Website: $35. Postcards: $367.

Band: $375.

Rehearsal Space: $86.

Taxis: $24. Rental Car: $235.

Tolls: $37. Gas: $94.

Food: $126.

Lodging: $422.

“Summer’s Gone” Tour: Priceless

I Still Love You New York

October 2nd, 2002

Left South Hill, Virginia, around 9:30 this morning. Drove, drove, drove (listening to The Vines “Get Free” roughly every hour). Finally rolled through the Lincoln Tunnel at 6:30, and was forced towards 34th Street where, before turning west, I looked up to see the Empire State and New Yorker Buildings.

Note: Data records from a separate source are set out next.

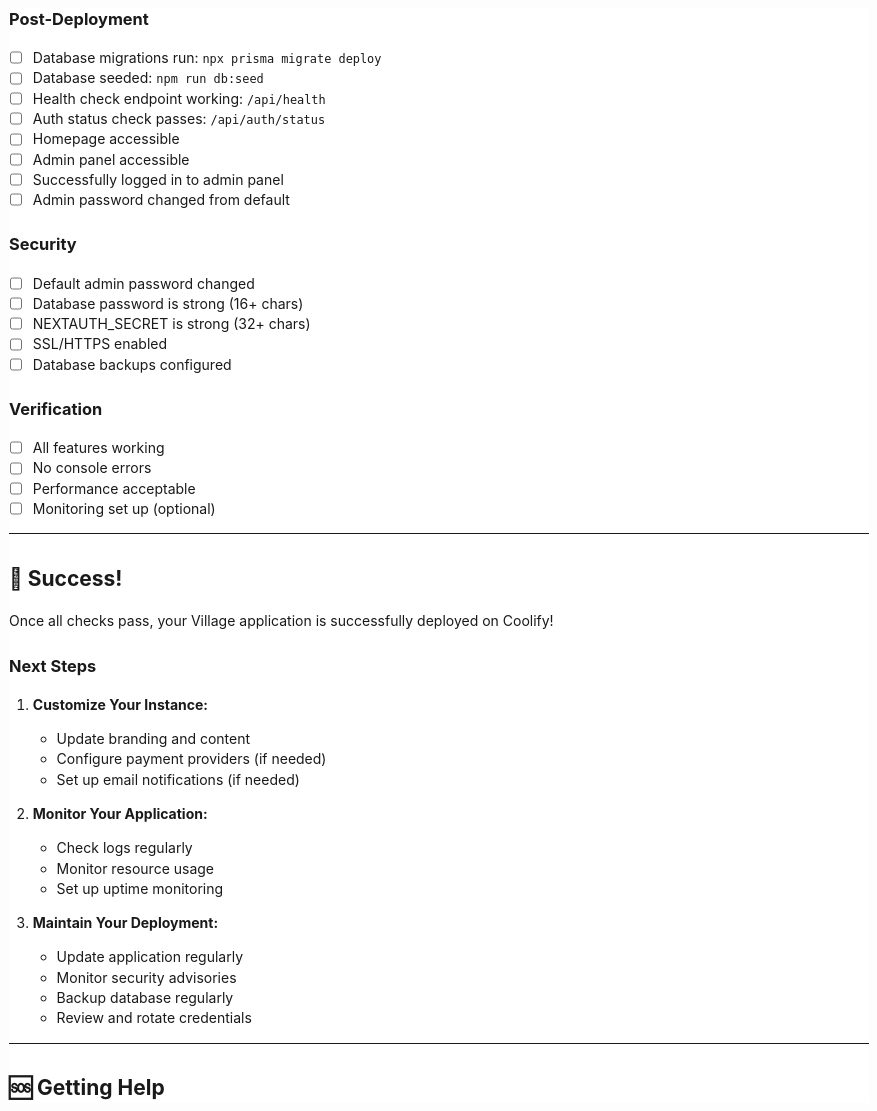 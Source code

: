 ### Post-Deployment
- [ ] Database migrations run: `npx prisma migrate deploy`
- [ ] Database seeded: `npm run db:seed`
- [ ] Health check endpoint working: `/api/health`
- [ ] Auth status check passes: `/api/auth/status`
- [ ] Homepage accessible
- [ ] Admin panel accessible
- [ ] Successfully logged in to admin panel
- [ ] Admin password changed from default

### Security
- [ ] Default admin password changed
- [ ] Database password is strong (16+ chars)
- [ ] NEXTAUTH_SECRET is strong (32+ chars)
- [ ] SSL/HTTPS enabled
- [ ] Database backups configured

### Verification
- [ ] All features working
- [ ] No console errors
- [ ] Performance acceptable
- [ ] Monitoring set up (optional)

---

## 🎉 Success!

Once all checks pass, your Village application is successfully deployed on Coolify!

### Next Steps

1. **Customize Your Instance:**
   - Update branding and content
   - Configure payment providers (if needed)
   - Set up email notifications (if needed)

2. **Monitor Your Application:**
   - Check logs regularly
   - Monitor resource usage
   - Set up uptime monitoring

3. **Maintain Your Deployment:**
   - Update application regularly
   - Monitor security advisories
   - Backup database regularly
   - Review and rotate credentials

---

## 🆘 Getting Help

I still love you New York.

Instead of waxing eloquent the tour and what it all means, blah blah blah, I just wanted to express some gratitude. Above all, the last week has illustrated to me just how fortunate I am to have two great jobs that I love, great family and friends, and the ability to pack up a Rent-an-Escape and tour a bit. So, in no particular order:

Dad: Investor, supporter, and cellular travel companion.
Mom: Rearranged travel plans for Philly show, and got all of her friends out.
Christofer: Shot New York and Philly. Never misses a show.
Kevin: Booked Charlotteville and Chapel Hill.
Jon: Loaned me his guitar and DV equiptment. And rarely misses a show.
Jyl: Made Raleigh happen.
Luke: Hauled gear in, kept me calm, and dragged across campus at 4 a.m.
Stephanie: Cellular travel companion extraodinaire.
Ken: Ran the site when I couldn’t.
Michael: Granted me time off, and loads of support.
Mrs. Culp: Tought me how to sing harmony, and came out Wed.
Mr. Vanderslice: Tought me how to sing in a group, and came out Wed.
Mrs. Barry: Encouraged me to use words, and came Wed.
At the venues: John, Jesse, Cook, Kevin, Jeremy, Matt, Dan, John, Robert, Ryan.

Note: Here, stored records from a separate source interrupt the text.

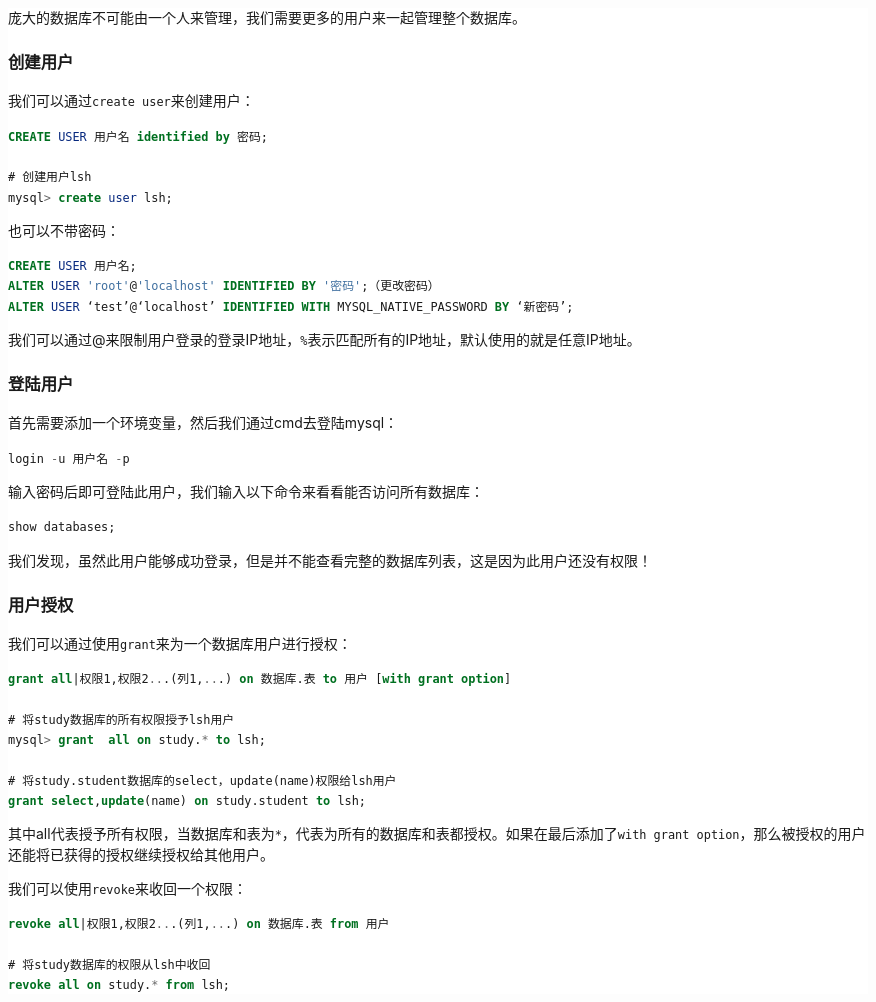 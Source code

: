 庞大的数据库不可能由一个人来管理，我们需要更多的用户来一起管理整个数据库。

### 创建用户

我们可以通过`create user`来创建用户：

```sql
CREATE USER 用户名 identified by 密码;

# 创建用户lsh
mysql> create user lsh;
```

也可以不带密码：

```sql
CREATE USER 用户名;
ALTER USER 'root'@'localhost' IDENTIFIED BY '密码';（更改密码）
ALTER USER ‘test’@‘localhost’ IDENTIFIED WITH MYSQL_NATIVE_PASSWORD BY ‘新密码’;
```

我们可以通过@来限制用户登录的登录IP地址，`%`表示匹配所有的IP地址，默认使用的就是任意IP地址。

### 登陆用户

首先需要添加一个环境变量，然后我们通过cmd去登陆mysql：

```sql
login -u 用户名 -p
```

输入密码后即可登陆此用户，我们输入以下命令来看看能否访问所有数据库：

```sql
show databases;
```

我们发现，虽然此用户能够成功登录，但是并不能查看完整的数据库列表，这是因为此用户还没有权限！

### 用户授权

我们可以通过使用`grant`来为一个数据库用户进行授权：

```sql
grant all|权限1,权限2...(列1,...) on 数据库.表 to 用户 [with grant option]

# 将study数据库的所有权限授予lsh用户
mysql> grant  all on study.* to lsh;

# 将study.student数据库的select，update(name)权限给lsh用户
grant select,update(name) on study.student to lsh;
```

其中all代表授予所有权限，当数据库和表为`*`，代表为所有的数据库和表都授权。如果在最后添加了`with grant option`，那么被授权的用户还能将已获得的授权继续授权给其他用户。

我们可以使用`revoke`来收回一个权限：

```sql
revoke all|权限1,权限2...(列1,...) on 数据库.表 from 用户

# 将study数据库的权限从lsh中收回
revoke all on study.* from lsh;
```
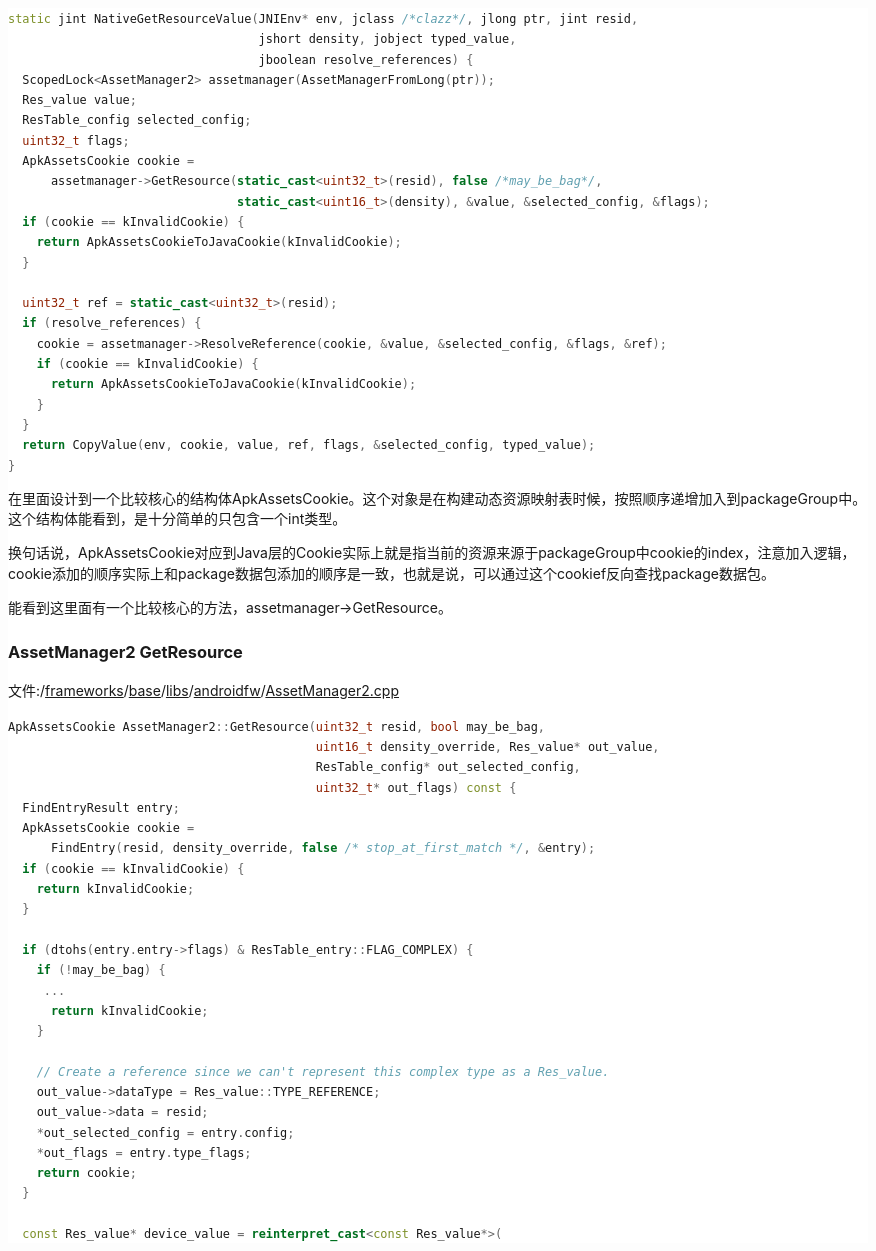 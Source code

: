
 ```cpp
static jint NativeGetResourceValue(JNIEnv* env, jclass /*clazz*/, jlong ptr, jint resid,
                                   jshort density, jobject typed_value,
                                   jboolean resolve_references) {
  ScopedLock<AssetManager2> assetmanager(AssetManagerFromLong(ptr));
  Res_value value;
  ResTable_config selected_config;
  uint32_t flags;
  ApkAssetsCookie cookie =
      assetmanager->GetResource(static_cast<uint32_t>(resid), false /*may_be_bag*/,
                                static_cast<uint16_t>(density), &value, &selected_config, &flags);
  if (cookie == kInvalidCookie) {
    return ApkAssetsCookieToJavaCookie(kInvalidCookie);
  }

  uint32_t ref = static_cast<uint32_t>(resid);
  if (resolve_references) {
    cookie = assetmanager->ResolveReference(cookie, &value, &selected_config, &flags, &ref);
    if (cookie == kInvalidCookie) {
      return ApkAssetsCookieToJavaCookie(kInvalidCookie);
    }
  }
  return CopyValue(env, cookie, value, ref, flags, &selected_config, typed_value);
}
```
在里面设计到一个比较核心的结构体ApkAssetsCookie。这个对象是在构建动态资源映射表时候，按照顺序递增加入到packageGroup中。这个结构体能看到，是十分简单的只包含一个int类型。

换句话说，ApkAssetsCookie对应到Java层的Cookie实际上就是指当前的资源来源于packageGroup中cookie的index，注意加入逻辑，cookie添加的顺序实际上和package数据包添加的顺序是一致，也就是说，可以通过这个cookief反向查找package数据包。

能看到这里面有一个比较核心的方法，assetmanager->GetResource。

### AssetManager2 GetResource
文件:/[frameworks](http://androidxref.com/9.0.0_r3/xref/frameworks/)/[base](http://androidxref.com/9.0.0_r3/xref/frameworks/base/)/[libs](http://androidxref.com/9.0.0_r3/xref/frameworks/base/libs/)/[androidfw](http://androidxref.com/9.0.0_r3/xref/frameworks/base/libs/androidfw/)/[AssetManager2.cpp](http://androidxref.com/9.0.0_r3/xref/frameworks/base/libs/androidfw/AssetManager2.cpp)

```cpp
ApkAssetsCookie AssetManager2::GetResource(uint32_t resid, bool may_be_bag,
                                           uint16_t density_override, Res_value* out_value,
                                           ResTable_config* out_selected_config,
                                           uint32_t* out_flags) const {
  FindEntryResult entry;
  ApkAssetsCookie cookie =
      FindEntry(resid, density_override, false /* stop_at_first_match */, &entry);
  if (cookie == kInvalidCookie) {
    return kInvalidCookie;
  }

  if (dtohs(entry.entry->flags) & ResTable_entry::FLAG_COMPLEX) {
    if (!may_be_bag) {
     ...
      return kInvalidCookie;
    }

    // Create a reference since we can't represent this complex type as a Res_value.
    out_value->dataType = Res_value::TYPE_REFERENCE;
    out_value->data = resid;
    *out_selected_config = entry.config;
    *out_flags = entry.type_flags;
    return cookie;
  }

  const Res_value* device_value = reinterpret_cast<const Res_value*>(
```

Of course, thanks to all of you who came out, sang along, applauded, purchased CDs, said kind things, and made every mile worth it (you know who you are). And finally, I received lots of email support — thanks for the notes!

So It’s back down to earth. I have about 10 days ’til the Boston show (D.C. has been postponed), then I dunno’ what I’m going to do (other than the NYC Marathon). Whatever, I hope you’ll stay tuned…

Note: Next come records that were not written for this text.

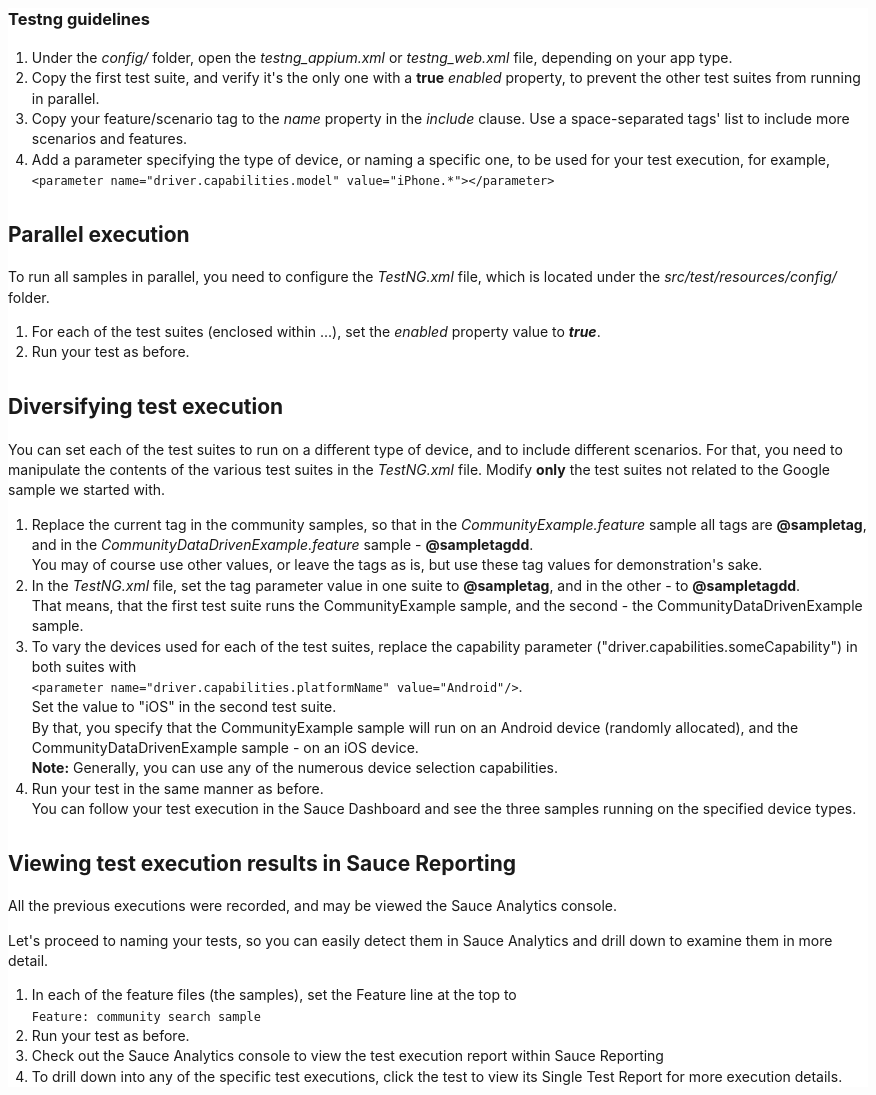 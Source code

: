 ### Testng guidelines

1. Under the _config/_ folder, open the _testng_appium.xml_ or _testng_web.xml_ file, depending on your app type.
2. Copy the first test suite, and verify it's the only one with a **true** _enabled_ property, to prevent the other test suites from running in parallel.
3. Copy your feature/scenario tag to the _name_ property in the _include_ clause. Use a space-separated tags' list to include more scenarios and features.
4. Add a parameter specifying the type of device, or naming a specific one, to be used for your test execution, for example, <br>`<parameter name="driver.capabilities.model" value="iPhone.*"></parameter>`


## Parallel execution
To run all samples in parallel, you need to configure the _TestNG.xml_ file, which is located under the _src/test/resources/config/_ folder.

1. For each of the test suites (enclosed within <test>...</test>), set the _enabled_ property value to **_true_**.
2. Run your test as before.

## Diversifying test execution
You can set each of the test suites to run on a different type of device, and to include different scenarios. For that, you need to manipulate the contents of the various test suites in the _TestNG.xml_ file.
Modify **only** the test suites not related to the Google sample we started with.

1. Replace the current tag in the community samples, so that in the _CommunityExample.feature_ sample all tags are **@sampletag**, and in the _CommunityDataDrivenExample.feature_ sample - **@sampletagdd**. <br>You may of course use other values, or leave the tags as is, but use these tag values for demonstration's sake.
2. In the _TestNG.xml_ file, set the tag parameter value in one suite to **@sampletag**, and in the other - to **@sampletagdd**.<br>That means, that the first test suite runs the CommunityExample sample, and the second - the CommunityDataDrivenExample sample.
3. To vary the devices used for each of the test suites, replace the capability parameter ("driver.capabilities.someCapability") in both suites with<br>`<parameter name="driver.capabilities.platformName" value="Android"/>`.<br>Set the value to "iOS" in the second test suite.<br>By that, you specify that the CommunityExample sample will run on an Android device (randomly allocated), and the CommunityDataDrivenExample sample - on an iOS device.<br>**Note:** Generally, you can use any of the numerous device selection capabilities.
4. Run your test in the same manner as before.<br>You can follow your test execution in the Sauce Dashboard and see the three samples running on the specified device types.

## Viewing test execution results in Sauce Reporting

All the previous executions were recorded, and may be viewed the Sauce Analytics console.

Let's proceed to naming your tests, so you can easily detect them in Sauce Analytics and drill down to examine them in more detail.

1. In each of the feature files (the samples), set the Feature line at the top to<br>`Feature: community search sample`
2. Run your test as before.
3. Check out the Sauce Analytics console to view the test execution report within Sauce Reporting
4. To drill down into any of the specific test executions, click the test to view its Single Test Report for more execution details.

Chapel Hill “Summer’s Gone” Tour Report

October 1st, 2002

Econo Lodge, South Hill, Virginia. 3:05 a.m. Pointed the Rent-an-Escape north on I-85 about a 30 minutes after the show. With some 500 miles to cover before Tuesday night, I was anxious to make progress. I made it about 75 miles shy of Richmond before the adrenaline wore off.

So after a few hours of sleep in my $49.95 “Manager’s Special” (should I be concerned hat the night attendant was watching “The Shining” when I checked in?), I knock out Richmond, D.C., Baltimore, Wilmington, Philadelphia and into New York. See, you gotta’ break down every long race into little races, just like the marathon. One step at a time.

Chapel Hill was good people. The performance space was funky and cool. It actually looked like a cave, all be it one with Christmas lights and Folgers cans hanging from the ceiling. The folks at the venue were great. Real music fans, real appreciative, real helpful. The randoms who just happened to be there were cool, listening politely, clapping generously.

And all of my new friends from the South: Jyl, Jessica, Sean, Brian, Rebecca, Jessica, Chrissie, Lisa (plus her family) all came down and rocked out. I’ve gotten so comfortable
with these shows that I walked in, shook hands with the bartender, soundchecked
and got started straight away. I didn’t write a set list for perhaps the first
time in 8 or 10 years. I just rolled along from song to song trying to manage the
ebb and flow and mix up the strumming and the barre chords, the Gs and Es.

And I took song ideas from the audience. Brian suggested “Message in a Bottle” and
“Debris,” neither of which would I have normally done, but did. And Jyl wanted “Go Back to Sleep,” so got it. I played for nearly two hours, had an RC, took an after party photo, and headed out.

Thinking back as the South rolled away behind me, I’m still not sure what to make
of this whole tour. It had its failures. It was difficult. And rewarding.

Everyone’s kind words, support, smiles, and singing along, made this whole thing — all these miles and dollars and hotel beds and bad fast food — worth it. It was like life: hours of drudgery punctuated by flashes of light and joy. My final assessment is pending, but this much I know: the journey has been the destination. And getting there takes all the time.